I plan to try and test that by starting in high speed in future tests, and finish with low speed.
All in all, no concrete conclusions, but some things that may be shedding a light on things I can leverage for my needs. Just figured it might be interesting for others too
I’ve posted “smooth power” outdoor rides on both flat and climbs in this post on the Big vs Little Chainring thread
Love that post. Somehow I missed it originally.
And overall, I do expect just about any outside activity is bound to be more variable. Potential influences from wind, road conditions and such are going to lead to those peaks and valleys.
My second successful over and under workout. This right out of bed with a couple of gels and a bottle of HEED. On a borrowed trainer.
Save my Stroopwaffles from United flights to use later on bike rides. My wife is forbidden from buying them for me. Pro Tip – United also has amazing Albanese gummy bears on international flights (as opposed to Haribo).
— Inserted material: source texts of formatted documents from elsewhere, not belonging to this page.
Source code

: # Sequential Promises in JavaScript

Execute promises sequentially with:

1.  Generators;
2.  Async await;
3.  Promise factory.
OK, with sugar / carbs out of the way, today was a nice solid 1 x 60 min +/- VT1. Still boring. Not as easy as it sounds.
Still adjusting to the increased demands of SSBMV2. Yesterday’s threshold workout “Donner” got me. I was blowing up about halfway through the 2nd interval and had to dial it down by 5%, but was able to complete it after that.
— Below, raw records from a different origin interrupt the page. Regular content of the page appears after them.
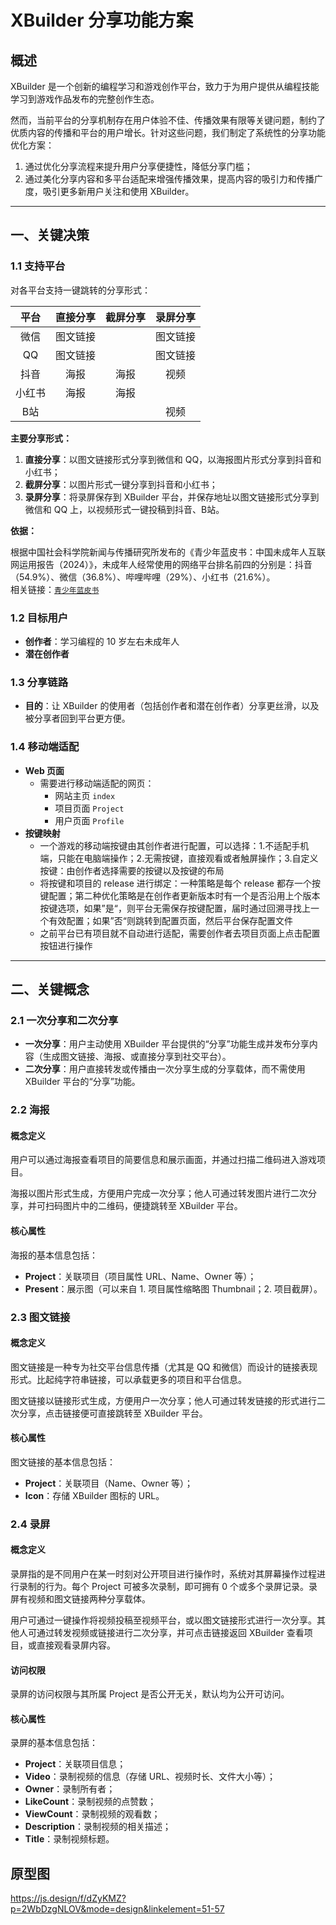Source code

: 
# XBuilder 分享功能方案

## 概述

XBuilder 是一个创新的编程学习和游戏创作平台，致力于为用户提供从编程技能学习到游戏作品发布的完整创作生态。

然而，当前平台的分享机制存在用户体验不佳、传播效果有限等关键问题，制约了优质内容的传播和平台的用户增长。针对这些问题，我们制定了系统性的分享功能优化方案：

1. 通过优化分享流程来提升用户分享便捷性，降低分享门槛；
2. 通过美化分享内容和多平台适配来增强传播效果，提高内容的吸引力和传播广度，吸引更多新用户关注和使用 XBuilder。

---

## 一、关键决策

### 1.1 支持平台

对各平台支持一键跳转的分享形式：

| **平台** | **直接分享** | **截屏分享** | **录屏分享** |
|:--------:|:------------:|:------------:|:------------:|
| 微信     | 图文链接     |              | 图文链接     |
| QQ      | 图文链接     |              | 图文链接     |
| 抖音     | 海报         | 海报         | 视频         |
| 小红书   | 海报         | 海报         |              |
| B站      |              |              | 视频         |

**主要分享形式：**

1. **直接分享**：以图文链接形式分享到微信和 QQ，以海报图片形式分享到抖音和小红书；
2. **截屏分享**：以图片形式一键分享到抖音和小红书；
3. **录屏分享**：将录屏保存到 XBuilder 平台，并保存地址以图文链接形式分享到微信和 QQ 上，以视频形式一键投稿到抖音、B站。

**依据：**

根据中国社会科学院新闻与传播研究所发布的《青少年蓝皮书：中国未成年人互联网运用报告（2024）》，未成年人经常使用的网络平台排名前四的分别是：抖音（54.9%）、微信（36.8%）、哔哩哔哩（29%）、小红书（21.6%）。  
相关链接：[`青少年蓝皮书`](https://www.sohu.com/a/808455426_100116740)

### 1.2 目标用户

- **创作者**：学习编程的 10 岁左右未成年人
- **潜在创作者**

### 1.3 分享链路

- **目的**：让 XBuilder 的使用者（包括创作者和潜在创作者）分享更丝滑，以及被分享者回到平台更方便。

### 1.4 移动端适配

- **Web 页面**
  - 需要进行移动端适配的网页：
    - 网站主页 `index`
    - 项目页面 `Project`
    - 用户页面 `Profile`
- **按键映射**
  - 一个游戏的移动端按键由其创作者进行配置，可以选择：1.不适配手机端，只能在电脑端操作；2.无需按键，直接观看或者触屏操作；3.自定义按键：由创作者选择需要的按键以及按键的布局
  - 将按键和项目的 release 进行绑定：一种策略是每个 release 都存一个按键配置；第二种优化策略是在创作者更新版本时有一个是否沿用上个版本按键选项，如果”是“，则平台无需保存按键配置，届时通过回溯寻找上一个有效配置；如果”否“则跳转到配置页面，然后平台保存配置文件
  - 之前平台已有项目就不自动进行适配，需要创作者去项目页面上点击配置按钮进行操作

---

## 二、关键概念

### 2.1 一次分享和二次分享

- **一次分享**：用户主动使用 XBuilder 平台提供的“分享”功能生成并发布分享内容（生成图文链接、海报、或直接分享到社交平台）。
- **二次分享**：用户直接转发或传播由一次分享生成的分享载体，而不需使用 XBuilder 平台的“分享”功能。

### 2.2 海报

#### 概念定义

用户可以通过海报查看项目的简要信息和展示画面，并通过扫描二维码进入游戏项目。

海报以图片形式生成，方便用户完成一次分享；他人可通过转发图片进行二次分享，并可扫码图片中的二维码，便捷跳转至 XBuilder 平台。

#### 核心属性

海报的基本信息包括：

- **Project**：关联项目（项目属性 URL、Name、Owner 等）；
- **Present**：展示图（可以来自 1. 项目属性缩略图 Thumbnail；2. 项目截屏）。

### 2.3 图文链接

#### 概念定义

图文链接是一种专为社交平台信息传播（尤其是 QQ 和微信）而设计的链接表现形式。比起纯字符串链接，可以承载更多的项目和平台信息。

图文链接以链接形式生成，方便用户一次分享；他人可通过转发链接的形式进行二次分享，点击链接便可直接跳转至 XBuilder 平台。

#### 核心属性

图文链接的基本信息包括：

- **Project**：关联项目（Name、Owner 等）；
- **Icon**：存储 XBuilder 图标的 URL。

### 2.4 录屏

#### 概念定义

录屏指的是不同用户在某一时刻对公开项目进行操作时，系统对其屏幕操作过程进行录制的行为。每个 Project 可被多次录制，即可拥有 0 个或多个录屏记录。录屏有视频和图文链接两种分享载体。

用户可通过一键操作将视频投稿至视频平台，或以图文链接形式进行一次分享。其他人可通过转发视频或链接进行二次分享，并可点击链接返回 XBuilder 查看项目，或直接观看录屏内容。

#### 访问权限

录屏的访问权限与其所属 Project 是否公开无关，默认均为公开可访问。

#### 核心属性

录屏的基本信息包括：

- **Project**：关联项目信息；
- **Video**：录制视频的信息（存储 URL、视频时长、文件大小等）；
- **Owner**：录制所有者；
- **LikeCount**：录制视频的点赞数；
- **ViewCount**：录制视频的观看数；
- **Description**：录制视频的相关描述；
- **Title**：录制视频标题。

## 原型图

https://js.design/f/dZyKMZ?p=2WbDzgNLOV&mode=design&linkelement=51-57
Tonight did “Clark”. Glad I can still manage my sweet spot workouts but just barely. The stomps in this one were kind of fun though, until I realized how hard it is to recover by settling back into sweet spot. Felt super productive though, looking forward to taking it super easy tomorrow.
Leconte today, notched down a few % to reflect FTP as it exists, not as I wish it to be… last hard one of SSB2 LV. Actually, quite happy with this as I’ve been digging myself out of a hole of overreaching, and this week was the first real signs of getting out. Oddly, the fade at the end wasn’t heart rate, leg burn, or gasping breath - it was just gradually loss of contractility - couldn’t keep any cadence going.
This was also the last leg of a working professional’s one-day stage race. By that I mean:
- Having to get up 2.5 hours earlier than usual for an atypical work day
- Driving 3 hours to a field site
- Hiking four hours over rough rocky terrain, which I very rarely do, getting pummeled with technical questions from co-workers and colleagues
- Driving back for 3 hours
My pit crew for the day was 1) caffeine - can’t usually tolerate it, but once a month or so is okay 2) about 30 minutes of time lying down in alpha-wave state, not sleeping though 3) a new pair of bibs that landed in the mail today and 4) re-watching my football team win a playoff game.
Looking forward to the down week…!
2+ hours of endurance via Laurentian for me followed by an 8-mile brick run at a 7:28 pace. The TR triathlon plan is tough but it’s whipping me into shape.
That’ll be ‘final push syndrome’, I find this often when I’m absolutely hanging but just because it’s the last interval my head gets a rush of enthusiasm and my legs follow suit, lol!
Definitely one of those days where the numbers are all in the green but it’s just HARD for some reason. Oh well, ticking the boxes.
My usual Saturday group ride. Although it didn’t feel so intense at the time, I also got a sprinkling of some new HR Peaks
Last spin before I hop on a plane and head for the white stuff.
Hope everyone has a great week of training. I’m looking forward to my break
Junction (yesterday, not today). I was worried about this one. Work and life in general meant I’d barely eaten or hydrated all day and just sat at a desk. With the resulting achey legs and feeling under-fuelled, I was reluctant to even start it. The warm up felt terrible, even just the 200W step felt tough…
…but I persevered and all was well. Hard, but doable.